Дождь уже прекратился и лучи солнца пробивались сквозь деревья. Капли влаги на листьях преломляли солнечный свет, как хрустальные призмы, — и все это дикое царство сияло удивительным разнообразием цветовых оттенков. Они варьировались от зелени листвы до красного цвета почвы, намытой дождями с гор, от лавандового цвета диких орхидей до желтых банановых гроздей. Неразличимо сливались с ними кусты, покрытые белыми, розовыми, розовато-лиловыми, желтыми, оранжевыми и пурпурными цветами. Над этими неподвижными островками многоцветья сновали птицы столь же ярких расцветок и огромные бабочки.
Было воскресное утро, время посещения церкви. Я никогда не бывала в таком красивом храме.
Керк поднялся первым и, пока я сидела в шалаше, впитывая в себя красоту, вернулся с завтраком. Разведение костра исключалось, так как мы все еще находились на вражеской территории. Но он принес достаточно фруктов, чтобы утолить наш голод, — бананов, рамбутанов — плодов с твердой скорлупой, покрытых, как и кокосовые орехи, ярко-красными волосками, и с прозрачной сочной пульпой внутри, ананасов. Я роскошествовала, поедая их восхитительную мякоть, и думала, что никогда в жизни не получала такого удовольствия от завтрака.

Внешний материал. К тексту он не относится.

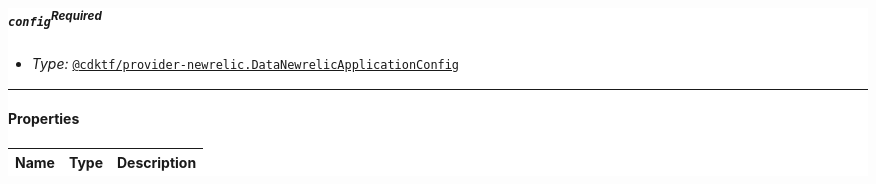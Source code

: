 
##### `config`<sup>Required</sup> <a name="@cdktf/provider-newrelic.DataNewrelicApplication.parameter.config" id="cdktfprovidernewrelicdatanewrelicapplicationparameterconfig"></a>

- *Type:* [`@cdktf/provider-newrelic.DataNewrelicApplicationConfig`](#@cdktf/provider-newrelic.DataNewrelicApplicationConfig)

---



#### Properties <a name="Properties" id="properties"></a>

| **Name** | **Type** | **Description** |
| --- | --- | --- |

Однако вся эта роскошь лишь отчасти удовлетворила мой голод. Я ждала поцелуя или какого-нибудь другого знака внимания с его стороны, который бы подтвердил интимность наших отношений. Хватило бы даже ласкового взгляда. Но такого знака не было. Он лишь поздоровался со мной и надолго замолчал. Если бы минувшая ночь не представала в моем воображении так живо, я бы усомнилась в том, что он — тот самый мужчина, который так страстно любил меня, а потом спал у меня на груди. Спокойно завтракающий человек казался чужим.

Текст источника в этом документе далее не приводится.